**Prompt**:
Output exactly the lines from the first line of the records below through the line containing "家人做事兴。全靠主人命。主人", both included, leaving out any pictures.

(Saved entries)
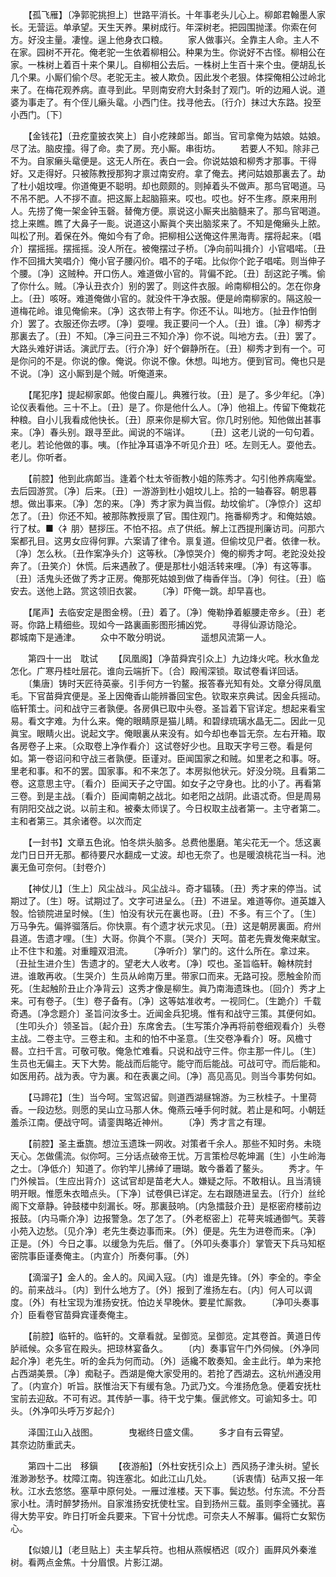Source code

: <!-- { "loadSidebar": true } -->
　　【孤飞雁】〔净郭驼挑担上〕世路平消长。十年事老头儿心上。柳郞君翰墨人家长。无营运。单承望。天生天养。果树成行。年深树老。把园围抛漾。你索在何方。好没主量。凄惶。逞上他身衣口粮。 
　　家人做事兴。全靠主人命。主人不在家。园树不开花。俺老驼一生依着柳相公。种果为生。你说好不古怪。柳相公在家。一株树上着百十来个果儿。自柳相公去后。一株树上生百十来个虫。便胡乱长几个果。小厮们偷个尽。老驼无主。被人欺负。因此发个老狠。体探俺相公过岭北来了。在梅花观养病。直寻到此。早则南安府大封条封了观门。听的边厢人说。道婆为事走了。有个侄儿癞头鼋。小西门住。找寻他去。〔行介〕抹过大东路。投至小西门。〔下〕 

　　【金钱花】〔丑疙童披衣笑上〕自小疙辣郞当。郞当。官司拿俺为姑娘。姑娘。尽了法。脑皮撞。得了命。卖了房。充小厮。串街坊。 
　　若要人不知。除非己不为。自家癞头鼋便是。这无人所在。表白一会。你说姑娘和柳秀才那事。干得好。又走得好。只被陈教授那狗才禀过南安府。拿了俺去。拷问姑娘那裏去了。劫了杜小姐坟哩。你道俺更不聪明。却也颇颇的。则掉着头不做声。那鸟官喝道。马不吊不肥。人不拶不直。把这厮上起脑箍来。哎也。哎也。好不生疼。原来用刑人。先捞了俺一架金钟玉磬。替俺方便。禀说这小厮夹出脑髓来了。那鸟官喝道。捻上来瞧。瞧了大鼻子一颩。说道这小厮眞个夹出脑浆来了。不知是俺癞头上脓。叫松了刑。着保在外。俺如今有了命。把柳相公送俺这件黑海靑。摆将起来。〔唱介〕摆摇摇。摆摇摇。没人所在。被俺摆过子桥。〔净向前叫揖介〕小官唱喏。〔丑作不回揖大笑唱介〕俺小官子腰闪价。唱不的子喏。比似你个跎子唱喏。则当伸子个腰。〔净〕这贼种。开口伤人。难道做小官的。背偏不跎。〔丑〕刮这跎子嘴。偷了你什么。贼。〔净认丑衣介〕别的罢了。则这件衣服。岭南柳相公的。怎在你身上。〔丑〕咳呀。难道俺做小官的。就没件干净衣服。便是岭南柳家的。隔这般一道梅花岭。谁见俺偷来。〔净〕这衣带上有字。你还不认。叫地方。〔扯丑作怕倒介〕罢了。衣服还你去啰。〔净〕耍哩。我正要问一个人。〔丑〕谁。〔净〕柳秀才那裏去了。〔丑〕不知。〔净三问丑三不知介净〕你不说。叫地方去。〔丑〕罢了。大路头难好讲话。演武厅去。〔行介净〕好个僻静所在。〔丑〕柳秀才到有一个。可是你问的不是。你说的像。俺说。你说不像。休想。叫地方。便到官司。俺也只是不说。〔净〕这小厮到是个贼。听俺道来。 

　　【尾犯序】提起柳家郞。他俊白龎儿。典雅行妆。〔丑〕是了。多少年纪。〔净〕论仪表看他。三十不上。〔丑〕是了。你是他什么人。〔净〕他祖上。传留下俺栽花种粮。自小儿我看成他快长。〔丑〕原来你是柳大官。你几时别他。知他做出甚事来。〔净〕春头别。跟寻至此。闻说的不端详。 
　　〔丑〕这老儿说的一句句着。老儿。若论他做的事。咦。〔作扯净耳语净不听见介丑〕呸。左则无人。耍他去。老儿。你听者。 

　　【前腔】他到此病郞当。逢着个杜太爷衙教小姐的陈秀才。勾引他养病庵堂。去后园游赏。〔净〕后来。〔丑〕一游游到杜小姐坟儿上。拾的一轴春容。朝思暮想。做出事来。〔净〕怎的来。〔净〕秀才家为眞当假。劫坟偷圹。〔净惊介〕这却怎了。〔丑〕你还不知。被那陈教授禀了官。围住观门。拖番柳秀才。和俺姑娘。行了杖。■〈衤朋〉琶拶压。不怕不招。点了供纸。解上江西提刑廉访司。问那六案都孔目。这男女应得何罪。六案请了律令。禀复道。但偷坟见尸者。依律一秋。〔净〕怎么秋。〔丑作案净头介〕这等秋。〔净惊哭介〕俺的柳秀才呵。老跎没处投奔了。〔丑笑介〕休慌。后来遇赦了。便是那杜小姐活转来哩。〔净〕有这等事。〔丑〕活鬼头还做了秀才正房。俺那死姑娘到做了梅香伴当。〔净〕何往。〔丑〕临安去。送他上路。赏这领旧衣裳。 
　　〔净〕吓俺一跳。却早喜也。 

　　【尾声】去临安定是图金榜。〔丑〕着了。〔净〕俺勒挣着躯腰走帝乡。〔丑〕老哥。你路上精细些。现如今一路裏画影图形捕凶党。 
　　寻得仙源访隐沦。　　　　郡城南下是通津。 
　　众中不敢分明说。　　　　遥想风流第一人。 

　　第四十一出　耽试 
　　【凤凰阁】〔净苗舜宾引众上〕九边烽火咤。秋水鱼龙怎化。广寒丹桂吐层花。谁向云端折下。〔合〕殿闱深锁。取试卷看详回话。 
　　〔集唐〕铸时天匠待英豪。引手何方一钓鳌。报答春光知有处。文章分得凤凰毛。下官苗舜宾便是。圣上因俺香山能辨番回宝色。钦取来京典试。因金兵摇动。临轩策士。问和战守三者孰便。各房俱已取中头卷。圣旨着下官详定。想起来看宝易。看文字难。为什么来。俺的眼睛原是猫儿睛。和碧绿琉璃水晶无二。因此一见眞宝。眼睛火出。说起文字。俺眼裏从来没有。如今却也奉旨无奈。左右开箱。取各房卷子上来。〔众取卷上净作看介〕这试卷好少也。且取天字号三卷。看是何如。第一卷诏问和守战三者孰便。臣谨对。臣闻国家之和贼。如里老之和事。呀。里老和事。和不的罢。国家事。和不来怎了。本房拟他状元。好没分晓。且看第二卷。这意思主守。〔看介〕臣闻天子之守国。如女子之守身也。比的小了。再看第三卷。到是主战。〔看介〕臣闻南朝之战北。如老阳之战阴。此语忒奇。但是周易有阴阳交战之说。以前主和。被秦太师误了。今日权取主战者第一。主守者第二。主和者第三。其余诸卷。以次而定 

　　【一封书】文章五色讹。怕冬烘头脑多。总费他墨磨。笔尖花无一个。恁这裏龙门日日开无那。都待要尺水翻成一丈波。却也无奈了。也是暖浪桃花当一科。池裏无鱼可奈何。〔封卷介〕 

　　【神仗儿】〔生上〕风尘战斗。风尘战斗。奇才辐辏。〔丑〕秀才来的停当。试期过了。〔生〕呀。试期过了。文字可进呈么。〔丑〕不进呈。难道等你。道英雄入彀。恰锁院进呈时候。〔生〕怕没有状元在裏也哥。〔丑〕不多。有三个了。〔生〕万马争先。偏骅骝落后。你快禀。有个遗才状元求见。〔丑〕这是朝房裏面。府州县道。吿遗才哩。〔生〕大哥。你眞个不禀。〔哭介〕天呵。苗老先賷发俺来献宝。止不住卞和羞。对重瞳双泪流。 
　　〔净听介〕掌门的。这什么所在。拿过来。〔丑扯生进介生〕吿遗才的。望老大人收考。〔净〕哎也。圣旨临轩。翰林院封进。谁敢再收。〔生哭介〕生员从岭南万里。带家口而来。无路可投。愿触金阶而死。〔生起触阶丑止介净背云〕这秀才像是柳生。眞乃南海遗珠也。〔回介〕秀才上来。可有卷子。〔生〕卷子备有。〔净〕这等姑准收考。一视同仁。〔生跪介〕千载奇遇。〔净念题介〕圣旨问汝多士。近闻金兵犯境。惟有和战守三策。其便何如。〔生叩头介〕领圣旨。〔起介丑〕东席舍去。〔生写策介净再将前卷细观看介〕头卷主战。二卷主守。三卷主和。主和的怕不中圣意。〔生交卷净看介〕呀。风檐寸晷。立扫千言。可敬可敬。俺急忙难看。只说和战守三件。你主那一件儿。〔生〕生员也无偏主。天下大势。能战而后能守。能守而后能战。可战可守。而后能和。如医用药。战为表。守为裏。和在表裏之间。〔净〕高见高见。则当今事势何如。 

　　【马蹄花】〔生〕当今呵。宝驾迟留。则道西湖昼锦游。为三秋桂子。十里荷香。一段边愁。则愿的吴山立马那人休。俺燕云唾手何时就。若止是和呵。小朝廷羞杀江南。便战守呵。请銮舆略近神州。 
　　〔净〕秀才言之有理。 

　　【前腔】圣主垂旒。想泣玉遗珠一网收。对策者千余人。那些不知时务。未晓天心。怎做儒流。似你呵。三分话点破帝王忧。万言策检尽乾坤漏〔生〕小生岭海之士。〔净低介〕知道了。你钓竿儿拂绰了珊瑚。敢今番着了鳌头。 
　　秀才。午门外候旨。〔生应出背介〕这试官却是苗老大人。嫌疑之际。不敢相认。且当淸镜明开眼。惟愿朱衣暗点头。〔下净〕试卷俱已详定。左右跟随进呈去。〔行介〕丝纶阁下文章静。钟鼓楼中刻漏长。呀。那裏鼓响。〔内急擂鼓介丑〕是枢密府楼前边报鼓。〔内马嘶介净〕边报警急。怎了怎了。〔外老枢密上〕花萼夹城通御气。芙蓉小苑入边愁。〔见介净〕老先生奏边事而来。〔外〕便是。先生为进卷而来。〔净〕正是。〔外〕今日之事。以缓急为先后。僭了。〔外叩头奏事介〕掌管天下兵马知枢密院事臣谨奏俺主。〔内宣介〕所奏何事。〔外〕 

　　【滴溜子】金人的。金人的。风闻入寇。〔内〕谁是先锋。〔外〕李全的。李全的。前来战斗。〔内〕到什么地方了。〔外〕报到了淮扬左右。〔内〕何人可以调度。〔外〕有杜宝现为淮扬安抚。怕边关早晚休。要星忙厮救。 
　　〔净叩头奏事介〕臣看卷官苗舜宾谨奏俺主。 

　　【前腔】临轩的。临轩的。文章看就。呈御览。呈御览。定其卷首。黄道日传胪祗候。众多官在殿头。把琼林宴备久。 
　　〔内〕奏事官午门外伺候。〔外净同起介净〕老先生。听的金兵为何而动。〔外〕适纔不敢奏知。金主此行。单为来抢占西湖美景。〔净〕痴鞑子。西湖是俺大家受用的。若抢了西湖去。这杭州通没用了。〔内宣介〕听旨。朕惟治天下有缓有急。乃武乃文。今淮扬危急。便着安抚杜宝前去迎敌。不可有迟。其传胪一事。待干戈宁集。偃武修文。可谕知多士。叩头。〔外净叩头呼万岁起介〕 

　　泽国江山入战图。　　　　曳裾终日盛文儒。 
　　多才自有云霄望。　　　　其奈边防重武夫。 

　　第四十二出　移鎭 
　　【夜游船】〔外杜安抚引众上〕西风扬子津头树。望长淮渺渺愁予。枕障江南。钩连塞北。如此江山几处。 
　　〔诉衷情〕砧声又报一年秋。江水去悠悠。塞草中原何处。一雁过淮楼。天下事。鬓边愁。付东流。不分吾家小杜。淸时醉梦扬州。自家淮扬安抚使杜宝。自到扬州三载。虽则李全骚扰。喜得大势平安。昨日打听金兵要来。下官十分忧虑。可奈夫人不解事。偏将亡女絮伤心。 

　　【似娘儿】〔老旦贴上〕夫主挈兵符。也相从燕幙栖迟〔叹介〕画屛风外秦淮树。看两点金焦。十分眉恨。片影江湖。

**Result for this task**:
Source code

: <!-- { "loadSidebar": true } -->
　　【孤飞雁】〔净郭驼挑担上〕世路平消长。十年事老头儿心上。柳郞君翰墨人家长。无营运。单承望。天生天养。果树成行。年深树老。把园围抛漾。你索在何方。好没主量。凄惶。逞上他身衣口粮。 
　　家人做事兴。全靠主人命。主人不在家。园树不开花。俺老驼一生依着柳相公。种果为生。你说好不古怪。柳相公在家。一株树上着百十来个果儿。自柳相公去后。一株树上生百十来个虫。便胡乱长几个果。小厮们偷个尽。老驼无主。被人欺负。因此发个老狠。体探俺相公过岭北来了。在梅花观养病。直寻到此。早则南安府大封条封了观门。听的边厢人说。道婆为事走了。有个侄儿癞头鼋。小西门住。找寻他去。〔行介〕抹过大东路。投至小西门。〔下〕 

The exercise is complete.